Türkiye’de “Satranç’ın Tarihi”
konusuyla ilgili araştırma yapmaya kalkışan bir araştırmacı iki açmazla karşı
karşıyadır: Birincisi kaynak yetersizliğidir. Bize kadar gelen bilgiler, tartışılmadan,
olduğu gibi veya eksik, yanlış aktarılmış bilgilerden öteye gitmez. İkincisi de
bu bilgilerin bir ezber oluşturduğu gerçeğidir. Neredeyse bütün Türkçe
kaynaklarda, hatta satrançla ilgili birçok kurumun örütbağdaki sayfalarında
bile, bazı basmakalıp ifadeler, ilmî hiçbir temele dayanmadan aktarılmaktadır.

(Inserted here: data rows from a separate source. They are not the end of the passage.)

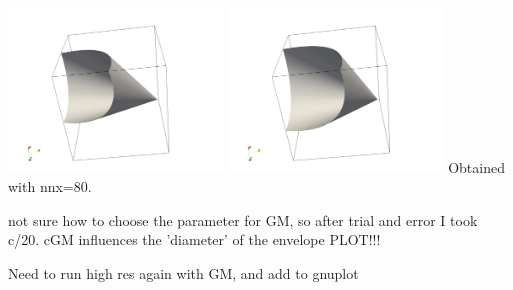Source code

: \begin{center}
\includegraphics[width=5.7cm]{python_codes/fieldstone_159/images/DPm}
\includegraphics[width=5.7cm]{python_codes/fieldstone_159/images/DPc}
{\captionfont Obtained with nnx=80}.
\end{center}

not sure how to choose the parameter for GM, so after trial and error I took c/20.
cGM influences the 'diameter' of the envelope PLOT!!!


Need to run high res again with GM, and add to gnuplot


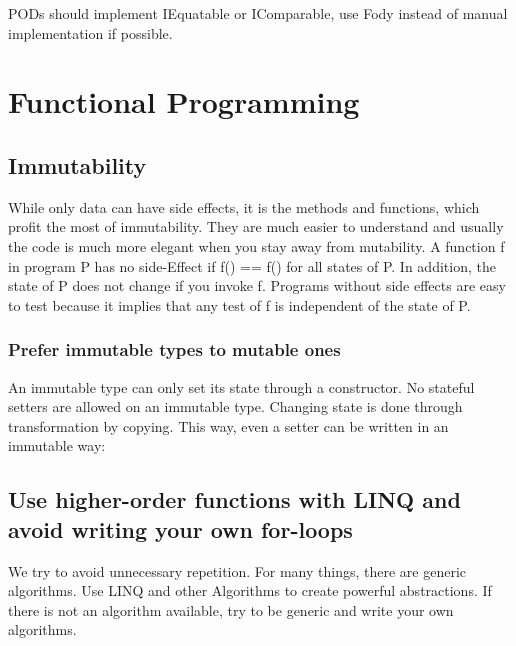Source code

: \documentclass[11pt,a4paper]{article}
\begin{document}
PODs should implement IEquatable or IComparable, use Fody instead of manual implementation if possible.

\section{Functional Programming}

\subsection{Immutability}

While only data can have side effects, it is the methods and functions, which profit the most of immutability. They are much easier to understand and usually the code is much more elegant when you stay away from mutability. A function f in program P has no side-Effect if f() == f() for all states of P. In addition, the state of P does not change if you invoke f.
Programs without side effects are easy to test because it implies that any test of f is independent of the state of P.

\subsubsection{Prefer immutable types to mutable ones}

An immutable type can only set its state through a constructor. No stateful setters are allowed on an immutable type. Changing state is done through transformation by copying. This way, even a setter can be written in an immutable way:


\subsection{Use higher-order functions with LINQ and avoid writing your own for-loops}

We try to avoid unnecessary repetition. For many things, there are generic algorithms. Use LINQ and other Algorithms to create powerful abstractions.
If there is not an algorithm available, try to be generic and write your own algorithms.
\end{document}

Kaynakların büyük bir kısmında satrancın tarihi, gelişimi, felsefesi, yayılması
ve benzeri konular yerine, satrancın günümüzde nasıl oynandığı ve kuralları
üzerinde durulmaktadır. Özellikle satrancın tarihi üzerinde pek az durulmakta,
bunlar da sıradan ansiklopedik bilgileri geçmemektedir. Kaynaklarda verilen çok
kısa tarihçe ise Batılı kaynakların verdiği basmakalıp bilgilerdir; Kaynak
belirtilmeden alınmış, kaydedilmiş ve tartışılmadan doğru kabul edilmiştir. İlk
bakışta tabii sayılabilecek ve birçok alanda da görülebilen bu durum, aslında
Türk Aydını’nın satranç hakkında ciddi hiçbir okuma yapmadığını, okuduklarını da üstünkörü okuduğunu, düşünmediğini, tartışmadığını, araştırma yapmaya zahmet
etmediğini, açıkça göstermektedir. Ne yazık ki çocuklarımızın ve gençlerimizin
zekâ gelişiminde ve eğitiminde önemli bir yeri olan bu oyunun tarihiyle
ilgilenen bilim adamları yok denecek kadar azdır.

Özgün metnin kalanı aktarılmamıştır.